Beberapa pemuda berkumpul mengenakan baju biru berlogo singa meraung. Mengenakan syal biru yang melilit lehernya. Sampai-sampai ada yang pipi dan rambutnya dicat warna biru pula. Beberapa menabuh drum sambil menyanyi nyanyian kebanggannya. Mereka berbondong-bondong menuju stadion sepak bola manapun dikala tim kebanggaan mereka tampil. Tidak peduli luar pulau, bahkan batas negarapun diarungi demi sebuah kebanggaan. Bagi mereka ini adalah kisah tentang harga diri. Ialah Aremania, yang dalam satu nyanyiannya:

“Ku kan slalu ada, slalu bersama untuk kemenangan. Kami Arema.”

Arek Malang begitu kepanjangan istilah dari Arema. Sedangkan istilah ayas adalah bahasa keseharian warga Malang yang berarti “saya”. Arek diartikan dalam bahasa kehesarian Jawa memiliki arti identitas pemuda yang berada pada suatu wilayah. Jika digabungkan dengan Malang, maka arek Malang adalah identitas pemuda yang berasal dari Malang, Jawa Timur. Menjadi Aremania apabila identitas ini sedang mendukung tim kebanggannya disaat berlaga yakni tim sepak bola bernama Arema. Ayas Aremania berarti semakin menandaskan identitas diri sebagai pendukung tim Arema yang memiliki kecintaan, kesetiaan dan kasih sayang.  Hari ini Arema sedang merayakan ulang tahunnya ke-28 sejak kelahirannya pada 11 Agustus 1987.
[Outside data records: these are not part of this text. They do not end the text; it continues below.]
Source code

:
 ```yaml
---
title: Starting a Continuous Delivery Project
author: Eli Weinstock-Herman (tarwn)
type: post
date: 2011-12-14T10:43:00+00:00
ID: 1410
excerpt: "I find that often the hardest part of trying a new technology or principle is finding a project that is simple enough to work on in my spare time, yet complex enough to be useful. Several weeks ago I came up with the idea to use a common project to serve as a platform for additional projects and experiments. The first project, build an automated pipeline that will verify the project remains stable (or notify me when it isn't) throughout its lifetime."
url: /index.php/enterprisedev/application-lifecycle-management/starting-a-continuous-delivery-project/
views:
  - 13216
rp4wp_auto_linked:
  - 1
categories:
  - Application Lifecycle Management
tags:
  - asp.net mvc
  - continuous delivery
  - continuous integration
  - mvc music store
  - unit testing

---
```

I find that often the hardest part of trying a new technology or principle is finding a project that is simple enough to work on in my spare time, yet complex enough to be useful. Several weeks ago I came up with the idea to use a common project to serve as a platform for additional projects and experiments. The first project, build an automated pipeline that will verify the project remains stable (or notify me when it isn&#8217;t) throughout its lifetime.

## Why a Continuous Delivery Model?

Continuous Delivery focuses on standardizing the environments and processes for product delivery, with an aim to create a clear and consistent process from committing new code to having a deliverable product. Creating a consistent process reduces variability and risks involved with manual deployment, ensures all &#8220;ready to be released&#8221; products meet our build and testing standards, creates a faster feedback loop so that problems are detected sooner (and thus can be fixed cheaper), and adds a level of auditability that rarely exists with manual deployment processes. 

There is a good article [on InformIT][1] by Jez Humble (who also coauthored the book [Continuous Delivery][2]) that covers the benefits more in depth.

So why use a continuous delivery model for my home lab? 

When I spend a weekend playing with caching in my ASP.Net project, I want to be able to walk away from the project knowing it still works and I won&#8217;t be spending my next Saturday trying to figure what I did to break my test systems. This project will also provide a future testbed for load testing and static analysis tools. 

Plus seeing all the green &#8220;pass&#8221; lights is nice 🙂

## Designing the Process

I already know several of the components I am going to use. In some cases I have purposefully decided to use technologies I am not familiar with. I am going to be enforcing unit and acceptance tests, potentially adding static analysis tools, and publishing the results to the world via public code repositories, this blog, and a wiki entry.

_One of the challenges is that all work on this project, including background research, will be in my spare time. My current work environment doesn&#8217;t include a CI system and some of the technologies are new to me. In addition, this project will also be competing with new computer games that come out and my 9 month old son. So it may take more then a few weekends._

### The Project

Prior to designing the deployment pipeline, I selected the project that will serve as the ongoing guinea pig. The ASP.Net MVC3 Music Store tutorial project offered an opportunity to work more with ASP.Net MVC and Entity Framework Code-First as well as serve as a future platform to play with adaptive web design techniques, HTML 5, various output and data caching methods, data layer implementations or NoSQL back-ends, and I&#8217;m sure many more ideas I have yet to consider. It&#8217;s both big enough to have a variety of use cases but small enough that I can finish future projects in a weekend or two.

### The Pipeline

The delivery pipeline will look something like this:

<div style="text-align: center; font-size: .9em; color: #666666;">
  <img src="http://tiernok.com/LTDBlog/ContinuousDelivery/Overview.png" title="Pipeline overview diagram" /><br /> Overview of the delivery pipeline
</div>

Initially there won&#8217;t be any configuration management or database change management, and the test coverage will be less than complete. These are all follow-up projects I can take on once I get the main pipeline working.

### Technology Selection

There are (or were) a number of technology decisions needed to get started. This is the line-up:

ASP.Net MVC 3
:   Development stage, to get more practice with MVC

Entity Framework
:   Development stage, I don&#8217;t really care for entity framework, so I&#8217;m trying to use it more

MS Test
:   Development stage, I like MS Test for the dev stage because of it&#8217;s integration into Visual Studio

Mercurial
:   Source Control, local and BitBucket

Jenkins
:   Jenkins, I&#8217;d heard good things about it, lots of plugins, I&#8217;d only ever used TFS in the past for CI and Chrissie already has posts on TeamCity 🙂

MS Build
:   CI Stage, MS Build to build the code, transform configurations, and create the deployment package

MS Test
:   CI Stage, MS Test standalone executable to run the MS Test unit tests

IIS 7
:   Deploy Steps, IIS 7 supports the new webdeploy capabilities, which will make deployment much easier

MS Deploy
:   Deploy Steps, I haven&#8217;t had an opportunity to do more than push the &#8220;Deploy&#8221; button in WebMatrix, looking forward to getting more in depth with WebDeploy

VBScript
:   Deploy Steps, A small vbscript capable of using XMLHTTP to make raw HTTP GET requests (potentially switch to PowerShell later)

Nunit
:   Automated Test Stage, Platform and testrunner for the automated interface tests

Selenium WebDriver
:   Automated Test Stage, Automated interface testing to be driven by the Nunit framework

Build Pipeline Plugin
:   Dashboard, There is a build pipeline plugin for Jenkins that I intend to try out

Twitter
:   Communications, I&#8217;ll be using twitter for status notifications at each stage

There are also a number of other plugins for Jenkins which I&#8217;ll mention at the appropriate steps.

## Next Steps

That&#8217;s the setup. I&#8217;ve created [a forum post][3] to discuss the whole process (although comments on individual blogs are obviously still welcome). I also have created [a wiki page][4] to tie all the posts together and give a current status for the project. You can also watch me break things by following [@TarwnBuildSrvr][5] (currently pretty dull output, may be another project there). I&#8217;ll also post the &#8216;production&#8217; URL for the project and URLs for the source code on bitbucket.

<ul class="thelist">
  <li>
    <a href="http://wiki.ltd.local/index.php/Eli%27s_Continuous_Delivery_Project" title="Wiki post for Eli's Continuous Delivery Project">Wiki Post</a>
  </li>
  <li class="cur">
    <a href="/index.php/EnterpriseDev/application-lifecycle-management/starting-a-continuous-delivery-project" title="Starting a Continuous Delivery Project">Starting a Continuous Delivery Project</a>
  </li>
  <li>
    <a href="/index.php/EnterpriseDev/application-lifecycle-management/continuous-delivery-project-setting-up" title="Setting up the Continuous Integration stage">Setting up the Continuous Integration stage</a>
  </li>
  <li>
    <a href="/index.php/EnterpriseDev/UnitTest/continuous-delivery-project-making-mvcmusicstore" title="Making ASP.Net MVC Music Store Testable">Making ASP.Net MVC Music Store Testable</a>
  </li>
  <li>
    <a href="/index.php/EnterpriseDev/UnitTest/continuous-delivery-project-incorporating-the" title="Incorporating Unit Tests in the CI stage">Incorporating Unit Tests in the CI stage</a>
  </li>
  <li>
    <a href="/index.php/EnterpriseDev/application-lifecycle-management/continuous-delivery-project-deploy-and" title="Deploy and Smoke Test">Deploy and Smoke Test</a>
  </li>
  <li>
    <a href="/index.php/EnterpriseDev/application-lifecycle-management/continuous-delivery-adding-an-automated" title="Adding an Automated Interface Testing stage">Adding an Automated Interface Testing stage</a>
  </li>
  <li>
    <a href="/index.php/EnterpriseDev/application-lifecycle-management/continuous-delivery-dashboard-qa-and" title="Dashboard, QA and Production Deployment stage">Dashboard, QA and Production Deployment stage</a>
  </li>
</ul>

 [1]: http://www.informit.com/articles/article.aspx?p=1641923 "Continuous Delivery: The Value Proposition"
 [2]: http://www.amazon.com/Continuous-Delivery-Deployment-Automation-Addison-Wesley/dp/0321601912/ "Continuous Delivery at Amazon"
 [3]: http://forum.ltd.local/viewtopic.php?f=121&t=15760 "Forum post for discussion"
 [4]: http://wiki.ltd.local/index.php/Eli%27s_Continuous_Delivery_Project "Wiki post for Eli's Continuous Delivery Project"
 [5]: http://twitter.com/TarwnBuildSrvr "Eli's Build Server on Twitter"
Beberapa peluh mengucur dahi karena sengatan matahari. Waktu itu Arema sedang bertanding melawan salah satu klub sepak bola tanah air. Rencananya pluit kick off disebul pada pukul 19.30. Tapi sedari jarum jam masih menunjuk angka 16.00. Aremania telah memadati tribun biru Kanjuruhan, sektor tribun papan skor bahkan telah bernyanyi dan menari. Menambah riuh suasana. Namun bagi tim tamu dan pendukungnya ini adalah sambutan yang membikin rasa percaya diri hilang. Aremania tidak pernah peduli cuaca, mereka telah tahan dengan seberapa panas matahari, atau deras hujan. Karena bagi Aremania ini waktunya beraksi menunjukkan pada dunia bahwa Aremania adalah suporter fanatik dengan kreativitas tinggi.

Kini Aremania genap berusia 28 tahun dengan kondisi Liga Indonesia yang berhenti, dengan konflik yang semakin tewur (rumit). Aremania berharap jika kompetisi dapat segera dimulai, agar dapat kembali mengenakan kaos biru berlambang singa, yang mungkin kini berada pada tumpukan terbawah di rak baju. Juga dengan mengenakan kembali syal biru yang tak mungkin terlupakan.

Barangkali otoritas resmi sepak bola Indonesia harus belajar banyak pada Aremania. Tentang arti sebuah komitmen rasa cinta pada sepak bola. Bukan sekedar mengadu kepentingan politik belaka.

Sekali lagi, Ayas Aremania adalah kisah yang tak mengenal usia.

Selamat Ulang Tahun ke 28, Arema. Selamat mendewasa.